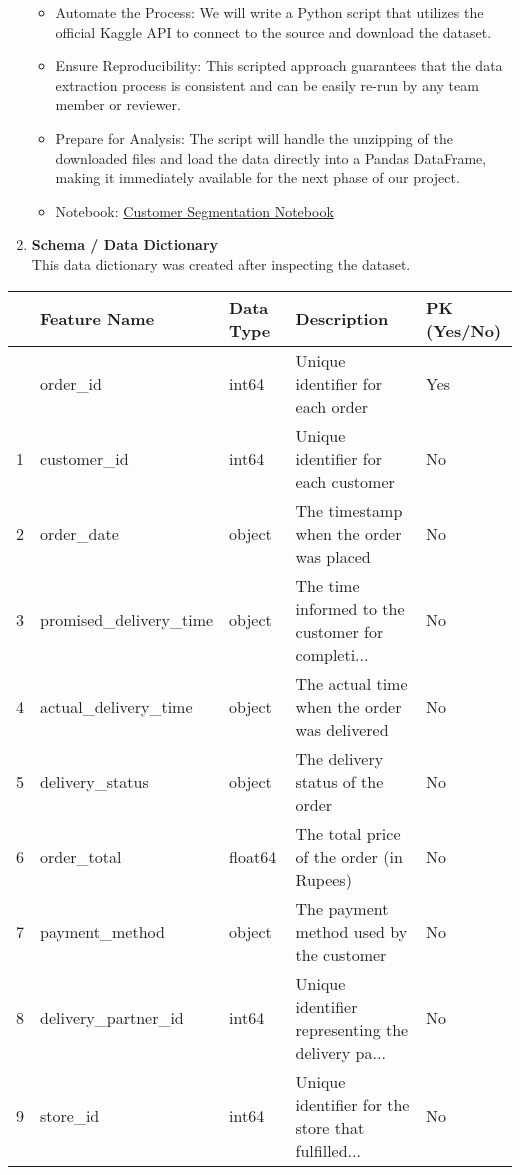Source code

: \documentclass[
  letterpaper,
  DIV=11,
  numbers=noendperiod]{scrartcl}
\providecommand{\tightlist}{%
  \setlength{\itemsep}{0pt}\setlength{\parskip}{0pt}}
\begin{document}
\begin{enumerate}
  \begin{itemize}
  \tightlist
  \item
    Automate the Process: We will write a Python script that utilizes
    the official Kaggle API to connect to the source and download the
    dataset.\\
  \item
    Ensure Reproducibility: This scripted approach guarantees that the
    data extraction process is consistent and can be easily re-run by
    any team member or reviewer.\\
  \item
    Prepare for Analysis: The script will handle the unzipping of the
    downloaded files and load the data directly into a Pandas DataFrame,
    making it immediately available for the next phase of our project.\\
  \item
    Notebook: \href{notebook/customer_segmentation_model.ipynb}{Customer
    Segmentation Notebook}
  \end{itemize}
\item
  \textbf{Schema / Data Dictionary}\\
  This data dictionary was created after inspecting the dataset.
\end{enumerate}

\begin{longtable}[]{@{}lllll@{}}
\toprule\noalign{}
& Feature Name & Data Type & Description & PK (Yes/No) \\
\midrule\noalign{}
\endhead
\bottomrule\noalign{}
\endlastfoot
0 & order\_id & int64 & Unique identifier for each order & Yes \\
1 & customer\_id & int64 & Unique identifier for each customer & No \\
2 & order\_date & object & The timestamp when the order was placed &
No \\
3 & promised\_delivery\_time & object & The time informed to the
customer for completi... & No \\
4 & actual\_delivery\_time & object & The actual time when the order was
delivered & No \\
5 & delivery\_status & object & The delivery status of the order & No \\
6 & order\_total & float64 & The total price of the order (in Rupees) &
No \\
7 & payment\_method & object & The payment method used by the customer &
No \\
8 & delivery\_partner\_id & int64 & Unique identifier representing the
delivery pa... & No \\
9 & store\_id & int64 & Unique identifier for the store that
fulfilled... & No \\
\end{longtable}
\end{document}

*****

§ EXERCISE: Go through the listing above, and whenever a line holds the word "Notebook", copy it.

§ RESULT:
    Notebook: \href{notebook/customer_segmentation_model.ipynb}{Customer
    Segmentation Notebook}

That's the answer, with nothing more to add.